I can only speak for my father, who passed away November 1994 three days after his 75th birthday. I had long left the home - in fact he told me to leave when I was 19 years old and was suspended from the College of Engineering at the University of Denver and the Army was sending me letters about my eligibility for the upcoming draft lottery for 1969 - and didn't attend his birthday party because I was living a three hour plane flight away from the only home he and Mom bought in 1964 when he retired from the US Air Force. He had three goals late in his life, pay off the mortage to the house, celebrate his 50th wedding anniversary, and see the dawn of his 75th birthday.

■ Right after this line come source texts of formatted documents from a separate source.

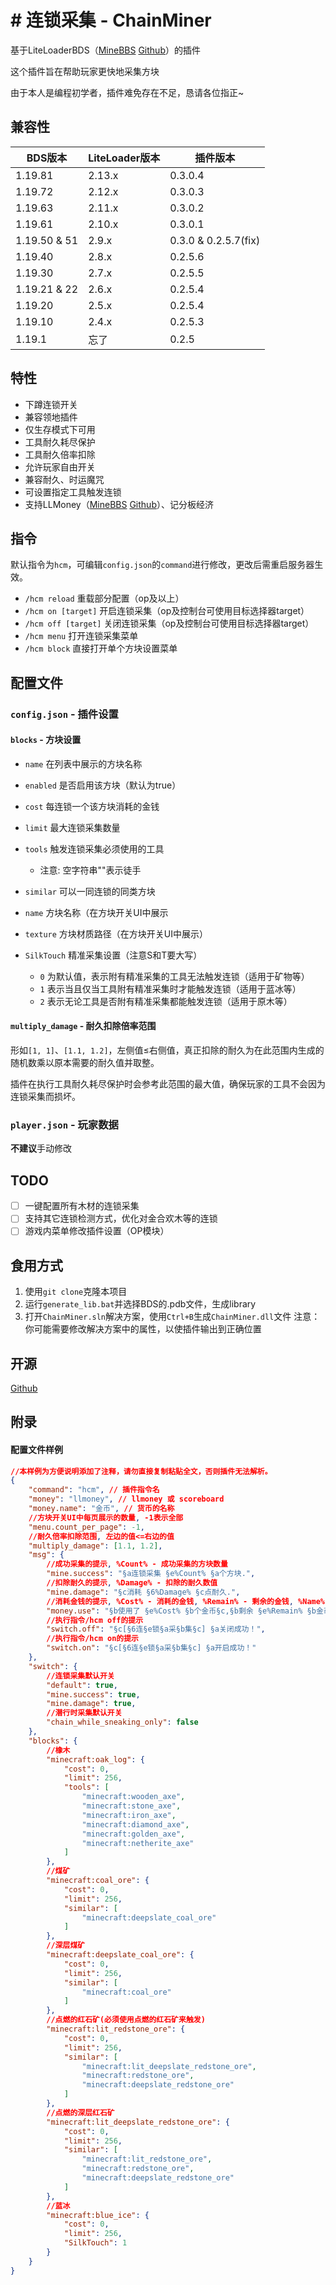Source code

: # # 连锁采集 - ChainMiner

基于LiteLoaderBDS（[MineBBS](https://www.minebbs.com/liteloader/) [Github](https://github.com/LiteLDev/LiteLoaderBDS)）的插件

这个插件旨在帮助玩家更快地采集方块

由于本人是编程初学者，插件难免存在不足，恳请各位指正~

## 兼容性

|BDS版本|LiteLoader版本|插件版本|
|--|--|--|
|1.19.81|2.13.x|0.3.0.4|
|1.19.72|2.12.x|0.3.0.3|
|1.19.63|2.11.x|0.3.0.2|
|1.19.61|2.10.x|0.3.0.1|
|1.19.50 & 51|2.9.x|0.3.0 & 0.2.5.7(fix)|
|1.19.40|2.8.x|0.2.5.6|
|1.19.30|2.7.x|0.2.5.5|
|1.19.21 & 22|2.6.x|0.2.5.4|
|1.19.20|2.5.x|0.2.5.4|
|1.19.10|2.4.x|0.2.5.3|
|1.19.1|忘了|0.2.5|

## 特性

- 下蹲连锁开关
- 兼容领地插件
- 仅生存模式下可用
- 工具耐久耗尽保护
- 工具耐久倍率扣除
- 允许玩家自由开关
- 兼容耐久、时运魔咒
- 可设置指定工具触发连锁
- 支持LLMoney（[MineBBS](https://www.minebbs.com/resources/llmoney-ll.2385/) [Github](https://github.com/LiteLDev/LiteLoaderPlugins)）、记分板经济

## 指令

默认指令为`hcm`，可编辑`config.json`的`command`进行修改，更改后需重启服务器生效。

- `/hcm reload`
重载部分配置（op及以上）
- `/hcm on [target]`
开启连锁采集（op及控制台可使用目标选择器target）
- `/hcm off [target]`
关闭连锁采集（op及控制台可使用目标选择器target）
- `/hcm menu`
打开连锁采集菜单
- `/hcm block`
直接打开单个方块设置菜单

## 配置文件

### `config.json` - 插件设置

#### `blocks` - 方块设置
- `name` 在列表中展示的方块名称
- `enabled` 是否启用该方块（默认为true）
- `cost` 每连锁一个该方块消耗的金钱
- `limit` 最大连锁采集数量
- `tools` 触发连锁采集必须使用的工具
  - 注意: 空字符串""表示徒手

- `similar` 可以一同连锁的同类方块
- `name` 方块名称（在方块开关UI中展示
- `texture` 方块材质路径（在方块开关UI中展示）
- `SilkTouch` 精准采集设置（注意S和T要大写）
  - `0` 为默认值，表示附有精准采集的工具无法触发连锁（适用于矿物等）
  - `1` 表示当且仅当工具附有精准采集时才能触发连锁（适用于蓝冰等）
  - `2` 表示无论工具是否附有精准采集都能触发连锁（适用于原木等）

#### `multiply_damage` - 耐久扣除倍率范围
形如`[1, 1]`、`[1.1, 1.2]`，左侧值≤右侧值，真正扣除的耐久为在此范围内生成的随机数乘以原本需要的耐久值并取整。

插件在执行工具耐久耗尽保护时会参考此范围的最大值，确保玩家的工具不会因为连锁采集而损坏。

### `player.json` - 玩家数据

**不建议**手动修改

## TODO
- [ ] 一键配置所有木材的连锁采集
- [ ] 支持其它连锁检测方式，优化对金合欢木等的连锁
- [ ] 游戏内菜单修改插件设置（OP模块）

## 食用方式
1. 使用`git clone`克隆本项目
2. 运行`generate_lib.bat`并选择BDS的.pdb文件，生成library
3. 打开`ChainMiner.sln`解决方案，使用`Ctrl+B`生成`ChainMiner.dll`文件
注意：你可能需要修改解决方案中的属性，以使插件输出到正确位置

## 开源

[Github](https://github.com/HJH201314/ChainMiner)

## 附录

#### 配置文件样例

```json
//本样例为方便说明添加了注释，请勿直接复制粘贴全文，否则插件无法解析。
{
    "command": "hcm", // 插件指令名
    "money": "llmoney", // llmoney 或 scoreboard
    "money.name": "金币", // 货币的名称
    //方块开关UI中每页展示的数量, -1表示全部
    "menu.count_per_page": -1,
    //耐久倍率扣除范围, 左边的值<=右边的值
    "multiply_damage": [1.1, 1.2],
    "msg": {
        //成功采集的提示, %Count% - 成功采集的方块数量
        "mine.success": "§a连锁采集 §e%Count% §a个方块.",
        //扣除耐久的提示, %Damage% - 扣除的耐久数值
        "mine.damage": "§c消耗 §6%Damage% §c点耐久.",
        //消耗金钱的提示, %Cost% - 消耗的金钱, %Remain% - 剩余的金钱, %Name% - 金钱名称
        "money.use": "§b使用了 §e%Cost% §b个金币§c,§b剩余 §e%Remain% §b金币.",
        //执行指令/hcm off的提示
        "switch.off": "§c[§6连§e锁§a采§b集§c] §a关闭成功！",
        //执行指令/hcm on的提示
        "switch.on": "§c[§6连§e锁§a采§b集§c] §a开启成功！"
    },
    "switch": {
        //连锁采集默认开关
        "default": true,
        "mine.success": true,
        "mine.damage": true,
        //潜行时采集默认开关
        "chain_while_sneaking_only": false
    },
    "blocks": {
        //橡木
        "minecraft:oak_log": {
            "cost": 0,
            "limit": 256,
            "tools": [
                "minecraft:wooden_axe",
                "minecraft:stone_axe",
                "minecraft:iron_axe",
                "minecraft:diamond_axe",
                "minecraft:golden_axe",
                "minecraft:netherite_axe"
            ]
        },
        //煤矿
        "minecraft:coal_ore": {
            "cost": 0,
            "limit": 256,
            "similar": [
                "minecraft:deepslate_coal_ore"
            ]
        },
        //深层煤矿
        "minecraft:deepslate_coal_ore": {
            "cost": 0,
            "limit": 256,
            "similar": [
                "minecraft:coal_ore"
            ]
        },
        //点燃的红石矿(必须使用点燃的红石矿来触发)
        "minecraft:lit_redstone_ore": {
            "cost": 0,
            "limit": 256,
            "similar": [
                "minecraft:lit_deepslate_redstone_ore",
                "minecraft:redstone_ore",
                "minecraft:deepslate_redstone_ore"
            ]
        },
        //点燃的深层红石矿
        "minecraft:lit_deepslate_redstone_ore": {
            "cost": 0,
            "limit": 256,
            "similar": [
                "minecraft:lit_redstone_ore",
                "minecraft:redstone_ore",
                "minecraft:deepslate_redstone_ore"
            ]
        },
        //蓝冰
        "minecraft:blue_ice": {
            "cost": 0,
            "limit": 256,
            "SilkTouch": 1
        }
    }
}
```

After making the last goal of his life he went to bed that night and didn't get up again. He died quietly in his sleep three days later, his heart just quit, even after having a quintuple heart bypass at 73 which the doctors didn't recommend but couldn't refuse for whatever reasons they had at the time. I last saw him a year after the surgery and a year before he passed away, and to this day I never understood why he had the surgery. He had long given up on life when Greg, my older brother and his oldest son, died suddenly three years earlier at the age of 47.
My Dad rarely spoke to his two sons, especially me as the youngest and the last of their three children, just a year younger than my sister. You see we both had similar history's in our youth with our fathers. And in the directions in life we take, he left home at 19 to join the Army in September 1940. He went on to the US Air Force when it was established and a career where we followed as the family of an officer. Anyone who was raised a service brat knows the tune and tone of being in one of these familes.
And my point? Well, my father had an interesting life. He saw a lot of the world in the service, but sadly he never shared it with us kids. And even in retirement he rarely talked to us let alone spend time with us. He spent time with his friends from his time in the service, his later career in public service, and friends he met after retiring. And he rarely spoke to his grandkids, all of whom would have loved to know him and hear about his life. It's a sadness of some people who don't see and realize that not sharing your life with others but especially the family, everyone loses.
Even my Mom discovered another side of his life after his death. While cleaning out his desk, she opened a locked drawer to find it full of letters, cards, and a lot of loans to friends over the years. She guessed Dad never asked to be repaid and probably never did see the money again. She just sat there wondering how this man could have neglected her and their children without a word, the man she thought she knew. She loved him, and was realistic about him over the years of their marriage, but this hurt.
And all the while Dad could have had a better life by being a Dad to us kids, he never did. It took me many years to see the reality of him and his life, and then to see him not as my Dad but as a man, who lived with his demons. While he was my father, he was never my dad. We both lost, he for not knowing his sons, and me for not knowing a father and a dad. And it's why I wrote this, for in his absence in life and death, he still is there with me.